Charles Dickens: Our Mutual Friend

BOOK THE SECOND: BIRDS OF A FEATHER
Chapter 16: An Anniversary Occasion (continued)

Somehow the execution of this little concerted piece appears to raise the general spirits as with a sense of duty done, and sets the company a going. Everybody seems more equal than before, to the calamity of being in the society of everybody else. Even Eugene standing in a window, moodily swinging the tassel of a blind, gives it a smarter jerk now, as if he found himself in better case.

Breakfast announced. Everything on table showy and gaudy, but with a self-assertingly temporary and nomadic air on the decorations, as boasting that they will be much more showy and gaudy in the palatial residence. Mr Lammle's own particular servant behind his chair; the Analytical behind Veneering's chair; instances in point that such servants fall into two classes: one mistrusting the master's acquaintances, and the other mistrusting the master. Mr Lammle's servant, of the second class. Appearing to be lost in wonder and low spirits because the police are so long in coming to take his master up on some charge of the first magnitude.

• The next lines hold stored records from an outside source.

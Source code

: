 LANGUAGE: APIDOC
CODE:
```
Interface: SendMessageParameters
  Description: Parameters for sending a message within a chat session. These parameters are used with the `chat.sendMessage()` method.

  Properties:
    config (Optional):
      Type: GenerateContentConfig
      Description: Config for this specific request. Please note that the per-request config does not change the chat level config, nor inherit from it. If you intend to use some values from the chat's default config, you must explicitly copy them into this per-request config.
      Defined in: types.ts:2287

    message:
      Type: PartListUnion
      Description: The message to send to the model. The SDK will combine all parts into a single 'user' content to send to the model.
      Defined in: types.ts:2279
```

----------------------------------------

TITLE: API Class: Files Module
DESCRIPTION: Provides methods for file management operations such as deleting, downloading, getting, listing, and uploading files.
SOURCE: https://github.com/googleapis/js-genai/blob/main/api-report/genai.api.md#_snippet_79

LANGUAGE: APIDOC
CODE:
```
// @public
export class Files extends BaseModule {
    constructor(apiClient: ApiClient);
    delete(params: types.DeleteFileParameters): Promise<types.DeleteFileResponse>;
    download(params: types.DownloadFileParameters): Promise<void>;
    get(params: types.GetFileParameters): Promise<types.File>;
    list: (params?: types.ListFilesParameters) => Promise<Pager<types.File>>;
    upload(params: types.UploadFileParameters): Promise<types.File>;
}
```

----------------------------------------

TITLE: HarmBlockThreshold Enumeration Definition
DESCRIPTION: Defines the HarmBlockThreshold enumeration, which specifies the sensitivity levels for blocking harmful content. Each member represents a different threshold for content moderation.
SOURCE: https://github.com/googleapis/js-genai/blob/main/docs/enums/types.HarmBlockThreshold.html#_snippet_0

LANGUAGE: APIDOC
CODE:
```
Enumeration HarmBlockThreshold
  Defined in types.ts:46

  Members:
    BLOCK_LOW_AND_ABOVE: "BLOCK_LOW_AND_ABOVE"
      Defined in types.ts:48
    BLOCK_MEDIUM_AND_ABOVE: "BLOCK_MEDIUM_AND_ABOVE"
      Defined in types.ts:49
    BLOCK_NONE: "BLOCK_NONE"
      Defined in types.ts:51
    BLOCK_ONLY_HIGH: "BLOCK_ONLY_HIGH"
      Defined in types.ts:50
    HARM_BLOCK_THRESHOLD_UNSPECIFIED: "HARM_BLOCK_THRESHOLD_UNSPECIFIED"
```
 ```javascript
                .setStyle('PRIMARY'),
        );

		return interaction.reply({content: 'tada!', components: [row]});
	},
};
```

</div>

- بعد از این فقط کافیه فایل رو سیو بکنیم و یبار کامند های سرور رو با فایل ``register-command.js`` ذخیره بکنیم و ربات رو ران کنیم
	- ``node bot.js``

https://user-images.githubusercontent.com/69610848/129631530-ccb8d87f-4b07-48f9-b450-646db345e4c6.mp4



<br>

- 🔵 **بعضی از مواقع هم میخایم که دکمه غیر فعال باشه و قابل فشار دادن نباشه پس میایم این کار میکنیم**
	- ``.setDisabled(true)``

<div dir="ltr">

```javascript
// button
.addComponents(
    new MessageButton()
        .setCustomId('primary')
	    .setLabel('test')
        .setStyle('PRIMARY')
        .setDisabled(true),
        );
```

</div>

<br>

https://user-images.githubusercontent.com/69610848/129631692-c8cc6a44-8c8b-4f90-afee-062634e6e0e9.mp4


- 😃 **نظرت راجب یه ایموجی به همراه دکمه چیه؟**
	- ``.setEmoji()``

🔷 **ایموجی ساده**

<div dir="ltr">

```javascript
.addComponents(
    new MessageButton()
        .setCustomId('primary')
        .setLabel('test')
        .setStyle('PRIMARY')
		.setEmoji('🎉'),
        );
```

Veneering, M.P., on the right of Mrs Lammle; Twemlow on her left; Mrs Veneering, W.M.P. (wife of Member of Parliament), and Lady Tippins on Mr Lammle's right and left. But be sure that well within the fascination of Mr Lammle's eye and smile sits little Georgiana. And be sure that close to little Georgiana, also under inspection by the same gingerous gentleman, sits Fledgeby.

Oftener than twice or thrice while breakfast is in progress, Mr Twemlow gives a little sudden turn towards Mrs Lammle, and then says to her, 'I beg your pardon!' This not being Twemlow's usual way, why is it his way to-day? Why, the truth is, Twemlow repeatedly labours under the impression that Mrs Lammle is going to speak to him, and turning finds that it is not so, and mostly that she has her eyes upon Veneering. Strange that this impression so abides by Twemlow after being corrected, yet so it is.

Lady Tippins partaking plentifully of the fruits of the earth (including grape-juice in the category) becomes livelier, and applies herself to elicit sparks from Mortimer Lightwood. It is always understood among the initiated, that that faithless lover must be planted at table opposite to Lady Tippins, who will then strike conversational fire out of him. In a pause of mastication and deglutition, Lady Tippins, contemplating Mortimer, recalls that it was at our dear Veneerings, and in the presence of a party who are surely all here, that he told them his story of the man from somewhere, which afterwards became so horribly interesting and vulgarly popular.